The web of trust is used in PGP, where parties can upload their signature over other cryptographic identities to a well-known set of public key servers. The receiver can download the sender’s public key and check who has cross-signed it. If the receiver concludes that enough people have signed whom it trusts (and the public keys of whom it has already verified), the receiver can use the sender’s public key for authentication.

Threat model: The verifier has several parties that it trusts to verify other cryptographic identities for them and the identity of which the verifier has indeed verified. The adversary cannot compromise enough trusted parties to pass the threshold required for the verifier to trust that a cryptographic identity is valid.

Verifiable data structures

Verifiable data structures cannot prevent MITM attacks entirely, but make them harder for an adversary to perform without detection.

A TTP (or any other party that either publishes cryptographic identities or provides delegated verification) can record its actions (either publication or verification of a cryptographic identity) in a verifiable data structure. The data structure allows the TTP to prove to other parties that its records are consistent (i.e. that past records were not altered or deleted) and that individual entries are indeed part of the data structure (proof of inclusion of a given record). The TTP can then regularly publish a view of its current records in which an inclusion proof holds. Consistency is then guaranteed by providing proofs that a view is the successor of previous view.

Parties can now check that their own identity is correct in the view that the TTP presents to them.

Also two communicating parties can include the view they received from the TTP in their messages. If two views differ (and one is not a successor of the other), it is a sign that the TTP has tampered with its records and shown different records to the two parties.

Certificate authorities (CAs) in the WebPKI can (and are sometimes required to) use Certificate Transparency to publish the server certificates they sign. Clients can demand from servers to prove that its certificate has been published in the Certificate Transparency log. If a (CA-signed) certificate is used to conduct a MITM attack, there is proof that the CA has either accidentally or intentionally helped facilitate the attack.

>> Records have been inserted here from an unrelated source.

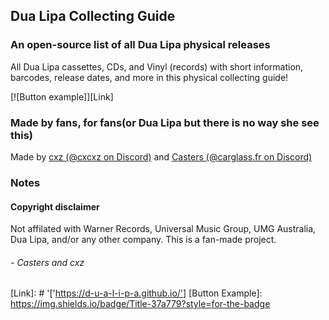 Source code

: ## Dua Lipa Collecting Guide
### An open-source list of all Dua Lipa physical releases
All Dua Lipa cassettes, CDs, and Vinyl (records) with short information, barcodes, release dates, and more in this physical collecting guide!

[![Button example]][Link]

### Made by fans, for fans(or Dua Lipa but there is no way she see this)
Made by [cxz (@cxcxz on Discord)](https://github.com/cxzgt) and [Casters (@carglass.fr on Discord)](https://github.com/notironicallycasters)

### Notes

#### Copyright disclaimer
Not affilated with Warner Records, Universal Music Group, UMG Australia, Dua Lipa, and/or any other company. This is a fan-made project.

###### - Casters and cxz

[Link]: # '['https://d-u-a-l-i-p-a.github.io/']
[Button Example]:
https://img.shields.io/badge/Title-37a779?style=for-the-badge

Threat model: The adversary can compromise the TTP and actively impersonate a party towards a victim by claiming that one of their own identities is the genuine identity of the victim. However, it will have to show different views to the impersonated party and the victim. If parties exchange their views of the TTP with one-another, the adversary has to decide which party to show which view to avoid detection. If two parties exchange differing views, the adversary is caught.

Verification question

Similar to an OOB channel, the sender and receiver can use shared information to help gain trust in one another’s cryptographic identity. An adaptation of the socialist millionaire problem allows one party to ask a question and provide the expected answer. The other party learns the question and provides its answer. The protocol then allows the parties to learn both if their replies and their shared cryptographic identities match without leaking their specific answers.

The Off-the-Record (OTR) protocol allows for authentication via a verification question as described above to verify cryptographic identities. The initiating user is asked to provide a question and corresponding answer. The responder is then shown the question and also prompted for an answer. If the answers match, the identities are considered verified.

Threat model: The adversary can control the network completely, as long as it doesn’t know the answer to the question.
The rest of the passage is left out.